**What this task involves:**
Using the listing below, retype exactly the lines starting at the one with "based on CPU/memory" and ending at the one with "moving parts systematically.", and include both.

----- Material provided

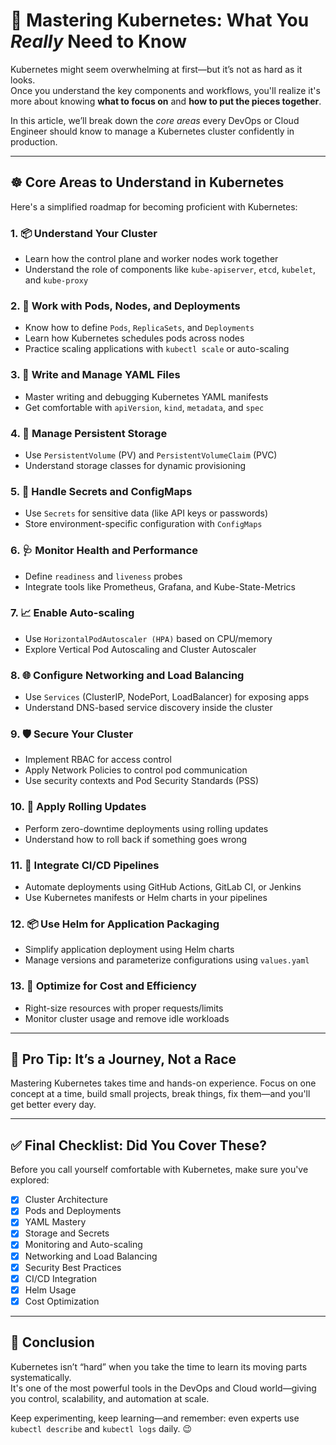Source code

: # 🚀 Mastering Kubernetes: What You *Really* Need to Know

Kubernetes might seem overwhelming at first—but it’s not as hard as it looks.  
Once you understand the key components and workflows, you'll realize it's more about knowing **what to focus on** and **how to put the pieces together**.

In this article, we’ll break down the *core areas* every DevOps or Cloud Engineer should know to manage a Kubernetes cluster confidently in production.

---

## ☸️ Core Areas to Understand in Kubernetes

Here's a simplified roadmap for becoming proficient with Kubernetes:

### 1. 📦 Understand Your Cluster

- Learn how the control plane and worker nodes work together
- Understand the role of components like `kube-apiserver`, `etcd`, `kubelet`, and `kube-proxy`

### 2. 🧱 Work with Pods, Nodes, and Deployments

- Know how to define `Pods`, `ReplicaSets`, and `Deployments`
- Learn how Kubernetes schedules pods across nodes
- Practice scaling applications with `kubectl scale` or auto-scaling

### 3. 📝 Write and Manage YAML Files

- Master writing and debugging Kubernetes YAML manifests
- Get comfortable with `apiVersion`, `kind`, `metadata`, and `spec`

### 4. 💾 Manage Persistent Storage

- Use `PersistentVolume` (PV) and `PersistentVolumeClaim` (PVC)
- Understand storage classes for dynamic provisioning

### 5. 🔐 Handle Secrets and ConfigMaps

- Use `Secrets` for sensitive data (like API keys or passwords)
- Store environment-specific configuration with `ConfigMaps`

### 6. 🩺 Monitor Health and Performance

- Define `readiness` and `liveness` probes
- Integrate tools like Prometheus, Grafana, and Kube-State-Metrics

### 7. 📈 Enable Auto-scaling

- Use `HorizontalPodAutoscaler (HPA)` based on CPU/memory
- Explore Vertical Pod Autoscaling and Cluster Autoscaler

### 8. 🌐 Configure Networking and Load Balancing

- Use `Services` (ClusterIP, NodePort, LoadBalancer) for exposing apps
- Understand DNS-based service discovery inside the cluster

### 9. 🛡️ Secure Your Cluster

- Implement RBAC for access control
- Apply Network Policies to control pod communication
- Use security contexts and Pod Security Standards (PSS)

### 10. 🔁 Apply Rolling Updates

- Perform zero-downtime deployments using rolling updates
- Understand how to roll back if something goes wrong

### 11. 🔧 Integrate CI/CD Pipelines

- Automate deployments using GitHub Actions, GitLab CI, or Jenkins
- Use Kubernetes manifests or Helm charts in your pipelines

### 12. 📦 Use Helm for Application Packaging

- Simplify application deployment using Helm charts
- Manage versions and parameterize configurations using `values.yaml`

### 13. 💸 Optimize for Cost and Efficiency

- Right-size resources with proper requests/limits
- Monitor cluster usage and remove idle workloads

---

## 🧠 Pro Tip: It’s a Journey, Not a Race

Mastering Kubernetes takes time and hands-on experience. Focus on one concept at a time, build small projects, break things, fix them—and you'll get better every day.

---

## ✅ Final Checklist: Did You Cover These?

Before you call yourself comfortable with Kubernetes, make sure you've explored:

- [x] Cluster Architecture  
- [x] Pods and Deployments  
- [x] YAML Mastery  
- [x] Storage and Secrets  
- [x] Monitoring and Auto-scaling  
- [x] Networking and Load Balancing  
- [x] Security Best Practices  
- [x] CI/CD Integration  
- [x] Helm Usage  
- [x] Cost Optimization  

---

## 🙌 Conclusion

Kubernetes isn’t “hard” when you take the time to learn its moving parts systematically.  
It's one of the most powerful tools in the DevOps and Cloud world—giving you control, scalability, and automation at scale.

Keep experimenting, keep learning—and remember: even experts use `kubectl describe` and `kubectl logs` daily. 😉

----------

**Result:**
- Use `HorizontalPodAutoscaler (HPA)` based on CPU/memory
- Explore Vertical Pod Autoscaling and Cluster Autoscaler

### 8. 🌐 Configure Networking and Load Balancing

- Use `Services` (ClusterIP, NodePort, LoadBalancer) for exposing apps
- Understand DNS-based service discovery inside the cluster

### 9. 🛡️ Secure Your Cluster

- Implement RBAC for access control
- Apply Network Policies to control pod communication
- Use security contexts and Pod Security Standards (PSS)

### 10. 🔁 Apply Rolling Updates

- Perform zero-downtime deployments using rolling updates
- Understand how to roll back if something goes wrong

### 11. 🔧 Integrate CI/CD Pipelines

- Automate deployments using GitHub Actions, GitLab CI, or Jenkins
- Use Kubernetes manifests or Helm charts in your pipelines

### 12. 📦 Use Helm for Application Packaging

- Simplify application deployment using Helm charts
- Manage versions and parameterize configurations using `values.yaml`

### 13. 💸 Optimize for Cost and Efficiency

- Right-size resources with proper requests/limits
- Monitor cluster usage and remove idle workloads

---

## 🧠 Pro Tip: It’s a Journey, Not a Race

Mastering Kubernetes takes time and hands-on experience. Focus on one concept at a time, build small projects, break things, fix them—and you'll get better every day.

---

## ✅ Final Checklist: Did You Cover These?

Before you call yourself comfortable with Kubernetes, make sure you've explored:

- [x] Cluster Architecture  
- [x] Pods and Deployments  
- [x] YAML Mastery  
- [x] Storage and Secrets  
- [x] Monitoring and Auto-scaling  
- [x] Networking and Load Balancing  
- [x] Security Best Practices  
- [x] CI/CD Integration  
- [x] Helm Usage  
- [x] Cost Optimization  

---

## 🙌 Conclusion

Kubernetes isn’t “hard” when you take the time to learn its moving parts systematically.  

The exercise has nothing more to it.